1. College of Life Sciences
Keywords: PM2.5 exposure; mRNA m5C; Pulmonary fibrosis; Inflammation; Immune response
From: Genomics, Proteomics & Bioinformatics 2020;18(1):41-51
CountryChina
Language:Chinese
Abstract: Exposure of airborne particulate matter (PM) with an aerodynamic diameter less than 2.5 lm (PM2.5) is epidemiologically associated with lung dysfunction and respiratory symptoms, including pulmonary fibrosis. However, whether epigenetic mechanisms are involved in PM2.5-induced pulmonary fibrosis is currently poorly understood. Herein, using a PM2.5-induced pulmonary fibrosis mouse model, we found that PM2.5 exposure leads to aberrant mRNA 5-methylcytosine (m5C) gain and loss in fibrotic lung tissues.
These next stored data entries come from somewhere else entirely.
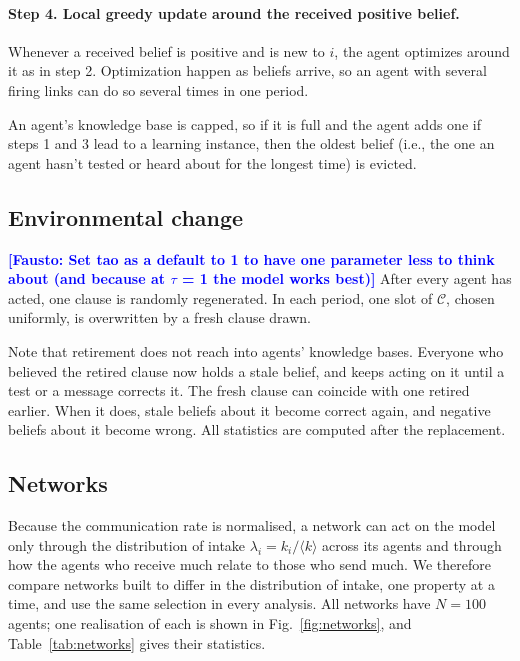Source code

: \documentclass[11pt]{article}
\newcommand{\fausto}[1]{\textcolor{blue}{\textbf{[Fausto: #1]}}}
\begin{document}
\paragraph{Step 4. Local greedy update around the received positive belief.} Whenever a received belief is positive and is new to $i$, the agent optimizes around it as in step 2. Optimization happen as beliefs arrive, so an agent with several firing links can do so several times in one period.

An agent's knowledge base is capped, so if it is full and the agent adds one if steps 1 and 3 lead to a learning instance, then the oldest belief (i.e., the one an agent hasn't tested or heard about for the longest time) is evicted.


\subsection{Environmental change}
\fausto{Set tao as a default to 1 to have one parameter less to think about (and because at $\tau$ = 1 the model works best)}
After every agent has acted, one clause is randomly regenerated. In each period, one slot of $\mathcal{C}$, chosen uniformly, is overwritten by a fresh clause drawn. %

Note that retirement does not reach into agents' knowledge bases. Everyone who believed the retired clause now holds a stale belief, and keeps acting on it until a test or a message corrects it. The fresh clause can coincide with one retired earlier. When it does, stale beliefs about it become correct again, and negative beliefs about it become wrong. All statistics are computed after the replacement.

\subsection{Networks}\label{sec:networks}

Because the communication rate is normalised, a network can act on the model only through the distribution of intake $\lambda_i = k_i/\langle k\rangle$ across its agents and through how the agents who receive much relate to those who send much. We therefore compare networks built to differ in the distribution of intake, one property at a time, and use the same selection in every analysis. All networks have $N = 100$ agents; one realisation of each is shown in Fig.~\ref{fig:networks}, and Table~\ref{tab:networks} gives their statistics.
\end{document}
Moreover, we showed the m5C-mediated regulatory map of gene functions in pulmonary fibrosis after PM2.5 exposure. Several genes act as m5C gain-upregulated factors, probably critical for the development of PM2.5-induced fibrosis in mouse lungs. These genes, including Lcn2, Mmp9, Chi3l1, Adipoq, Atp5j2, Atp5l, Atpif1, Ndufb6, Fgr, Slc11a1, and Tyrobp, are highly related to oxidative stress response, inflammatory responses, and immune system processes. Our study illustrates the first epitranscrip-tomic RNA m5C profile in PM2.5-induced pulmonary fibrosis and will be valuable in identifying biomarkers for PM2.5 exposure-related lung pathogenesis with translational potential.